Teaching your child financial literacy
Image: Young girl working at a laptop in a bedroom.
Children begin to form attitudes and habits around money from an early age. Research shows that children who don’t learn about money skills are more likely to face difficulties later. To start, you might introduce the concept of earning (for example by chores or pocket money), saving (putting some aside rather than spending it all) and spending (making choices about what to buy).
Why is it important? Because giving your child an early foothold in money management helps avoid common pitfalls in adulthood such as uncontrolled spending, lack of savings or unfamiliarity with banking and budgeting. Starting young also means you have time to build habits and confidence, rather than waiting until your child is already juggling part-time work, bills or adult choices.

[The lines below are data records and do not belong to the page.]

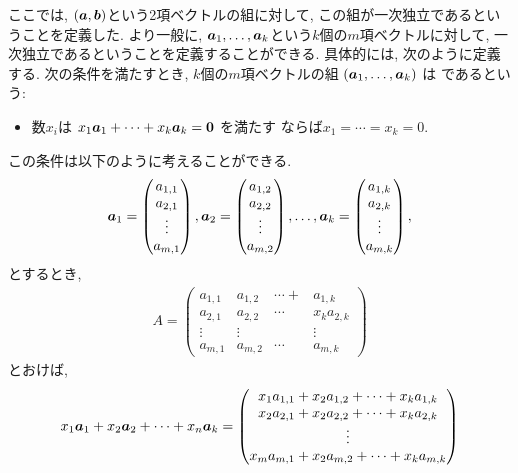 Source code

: \begin{remark}
  ここでは, $(\boldsymbol{a},\boldsymbol{b})$という2項ベクトルの組に対して,
  この組が一次独立であるということを定義した.
  より一般に, $\boldsymbol{a}_1,\ldots, \boldsymbol{a}_k$という$k$個の$m$項ベクトルに対して,
  一次独立であるということを定義することができる.
  具体的には, 次のように定義する.
  次の条件を満たすとき,
  $k$個の$m$項ベクトルの組
  $(\boldsymbol{a}_1,\ldots, \boldsymbol{a}_k)$
  は
  であるという:
  \begin{itemize}
  \item
    数$x_i$は
    $x_1\boldsymbol{a}_1+\cdots+x_k\boldsymbol{a}_k=\boldsymbol{0}$
    を満たす
    ならば$x_1=\cdots=x_k=0$.
  \end{itemize}
  この条件は以下のように考えることができる.
  \begin{align*}
    \boldsymbol{a}_1=\begin{pmatrix}a_{1,1}\\a_{2,1}\\\vdots\\a_{m,1}\end{pmatrix},
    \boldsymbol{a}_2=\begin{pmatrix}a_{1,2}\\a_{2,2}\\\vdots\\a_{m,2}\end{pmatrix},
    \ldots,
    \boldsymbol{a}_k=\begin{pmatrix}a_{1,k}\\a_{2,k}\\\vdots\\a_{m,k}\end{pmatrix},
  \end{align*}
  とするとき,
  \begin{align*}
    A
    =\begin{pmatrix}a_{1,1}&a_{1,2}&\cdots+&a_{1,k}\\a_{2,1}&a_{2,2}&\cdots&x_ka_{2,k}\\\vdots&\vdots&&\vdots\\a_{m,1}&a_{m,2}&\cdots&a_{m,k}\end{pmatrix}
  \end{align*}
  とおけば,
  \begin{align*}
    x_1\aaa_1+x_2\aaa_2+\cdots+x_n\aaa_k
    =\begin{pmatrix}x_1a_{1,1}+x_2a_{1,2}+\cdots+x_ka_{1,k}\\x_2a_{2,1}+x_2a_{2,2}+\cdots+x_ka_{2,k}\\\vdots\\x_ma_{m,1}+x_2a_{m,2}+\cdots+x_ka_{m,k}\end{pmatrix}

\end{align*}
\end{remark}
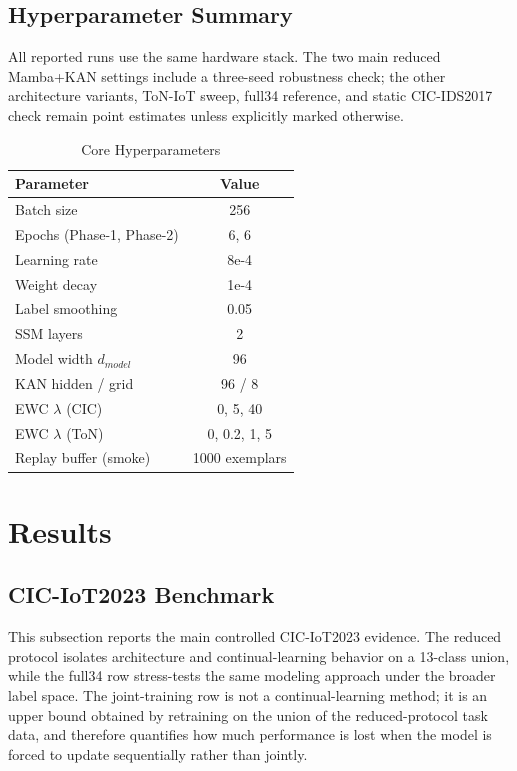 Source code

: \documentclass[a4paper,fleqn]{cas-dc}
\begin{document}
\subsection{Hyperparameter Summary}
All reported runs use the same hardware stack. The two main reduced Mamba+KAN settings include a three-seed robustness check; the other architecture variants, ToN-IoT sweep, full34 reference, and static CIC-IDS2017 check remain point estimates unless explicitly marked otherwise.

\begin{table}[htbp]
\caption{Core Hyperparameters}
\label{tab:hyp}
\centering
\begin{tabular}{lc}
\toprule
Parameter & Value \\
\midrule
Batch size & 256 \\
Epochs (Phase-1, Phase-2) & 6, 6 \\
Learning rate & 8e-4 \\
Weight decay & 1e-4 \\
Label smoothing & 0.05 \\
SSM layers & 2 \\
Model width $d_{model}$ & 96 \\
KAN hidden / grid & 96 / 8 \\
EWC $\lambda$ (CIC) & 0, 5, 40 \\
EWC $\lambda$ (ToN) & 0, 0.2, 1, 5 \\
Replay buffer (smoke) & 1000 exemplars \\
\bottomrule
\end{tabular}
\end{table}

\section{Results}
\subsection{CIC-IoT2023 Benchmark}
This subsection reports the main controlled CIC-IoT2023 evidence. The reduced protocol isolates architecture and continual-learning behavior on a 13-class union, while the full34 row stress-tests the same modeling approach under the broader label space. The joint-training row is not a continual-learning method; it is an upper bound obtained by retraining on the union of the reduced-protocol task data, and therefore quantifies how much performance is lost when the model is forced to update sequentially rather than jointly.
\end{document}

Here are several key financial literacy terms and everyday examples you can use to explain them to your child:
Budgeting
Planning what you expect to earn and what you expect to spend. If your child gets £5 this week, you might say “we’ll put £2 into savings, and you can spend the rest on something you want”.
Saving
Delaying spending so you can have something later. Help them to set a goal to save for a new game or gadget; once they have saved enough, they can decide whether to spend it or wait.
Spending wisely
Choosing what you buy and understanding opportunity cost. If your child buys a magazine for £4, they’ve given up the chance to buy a chocolate bar and also save some money. Help them to understand this by using practical examples when you are out and about.
Credit and debt
Borrowing money that must be paid back (with possible extra cost, called ‘interest’). Explain this to your child by using a simple example: if they borrow £5 from you to buy something today, they’ll need to repay £5 plus a little extra later. This shows that borrowing can be helpful in some situations but also comes with responsibility and consequences.
Investing
Putting money into something (usually called a ‘fund’) that has the potential to grow in value over time.
Compound interest
Earning interest on interest. This can be shown by letting your child see how savings grow when left for a while rather than spent immediately. Demonstrate compound interest by helping your child save a small amount and adding a little interest each week or month. For example, saving £10 and adding 10% means £11 after the first month, then £12.10 the next. This shows how money grows faster over time when you earn interest on both savings and previous interest.